Do it your way as a writer. . . millions of books on Google. . .
remember Cold War thrillers?
WHEN I first began earning a living from a keyboard (it seems so
long ago I ought to say quill and parchment) there were no books about
the craft of writing. One or two on journalism and freelance writing
came from the National Union of Journalists and a few from the United
States.
How times have changed. Not a week goes by without receiving another
in the ever growing library of "how-to" write. How many people, I often
wonder, have taught themselves to speak Russian, understand calculus, play
the piano, or master golf from a self instruction set.
Are slimming magazines any better? If you have half a grapefruit and a
slice of Ryvita for breakfast, a bowl of cabbage soup for lunch and a
shredded lettuce leaf for dinner you can look like Liz Hurley.
Fortunately I do not want to look like Liz Hurley so I’ll stick to
porridge, a prawn sandwich and steak and kidney pud.
There is no doubt that a good instruction book can short circuit your
improvement as a writer. But really you teach yourself. You write
something every day. You make a conscious effort to improve and you read the
best in the field you have chosen to enter.
You need stamina, guts and the ability to treat rejection as a
challenge. Take two incredible author success stories we report in this
issue.
One concerns Marisha Pressl who would rival Russian tennis players
Kournokova or Sharapova for looks and has hit the jackpot apparently
effortlessly, and the other is Michael Cox, a 56-year-old former OUP editor
forced into early retirement and who survived two operations to remove
cancerous brain tumours.
Writers come in all shapes and sizes. From all backgrounds and by a
thousand different routes.
By all means learn from the how-to books and the masters but remember
this: in the end you will do it your way.
* * *
WE HAVE to keep up with IT and Google is putting 15 million titles
on its site at a cost of £100million.
Google hopes, (and Google hopes are usually realised) that it will turn a
profit from adverts on the search page. Soon you will be able to read any
work by Dickens, one of the selected authors.

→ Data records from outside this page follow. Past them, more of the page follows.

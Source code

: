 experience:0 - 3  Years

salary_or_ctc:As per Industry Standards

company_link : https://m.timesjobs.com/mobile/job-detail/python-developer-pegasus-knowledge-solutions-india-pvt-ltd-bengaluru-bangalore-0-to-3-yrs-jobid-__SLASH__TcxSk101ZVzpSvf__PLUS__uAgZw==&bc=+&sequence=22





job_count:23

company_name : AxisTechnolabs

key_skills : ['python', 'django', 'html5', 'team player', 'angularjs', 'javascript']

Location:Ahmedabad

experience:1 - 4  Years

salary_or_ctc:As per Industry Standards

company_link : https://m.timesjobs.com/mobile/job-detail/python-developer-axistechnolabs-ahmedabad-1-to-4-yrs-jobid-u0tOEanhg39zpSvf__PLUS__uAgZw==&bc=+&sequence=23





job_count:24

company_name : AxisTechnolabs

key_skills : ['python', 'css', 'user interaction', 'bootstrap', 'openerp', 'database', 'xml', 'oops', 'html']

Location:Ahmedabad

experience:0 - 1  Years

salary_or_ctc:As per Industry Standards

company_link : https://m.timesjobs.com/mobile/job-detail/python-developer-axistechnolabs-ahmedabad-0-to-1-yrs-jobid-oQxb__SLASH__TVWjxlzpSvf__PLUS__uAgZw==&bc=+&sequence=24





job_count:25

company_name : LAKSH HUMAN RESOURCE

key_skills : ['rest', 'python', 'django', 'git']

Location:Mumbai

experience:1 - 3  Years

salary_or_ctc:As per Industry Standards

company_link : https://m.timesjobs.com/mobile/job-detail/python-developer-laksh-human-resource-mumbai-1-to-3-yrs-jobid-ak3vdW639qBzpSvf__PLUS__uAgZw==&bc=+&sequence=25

"It’s a rip-off however you look at it," said Bloomsbury's chief
executive. "The flower of human civilisation is being hijacked to provide
window dressing for a search engine."
Anybody like to bet how soon Bloomsbury, which could be re-named
Rowling's to reflect its new-found prosperity, moves into electronic
publishing?
Good wishes go with Mary
MARY HOGARTH, known to thousands of Writers’ Forum
readers, left us in August to take up a senior lecturing post at Solent
University. Their gain will be our loss.
For more than seven years, since this company acquired the magazine, she
has been a vital member of our team.
Many of the innovations produced in that period came from her never-
ending box of ideas.
She passionately believed in encouraging young writers and third parties.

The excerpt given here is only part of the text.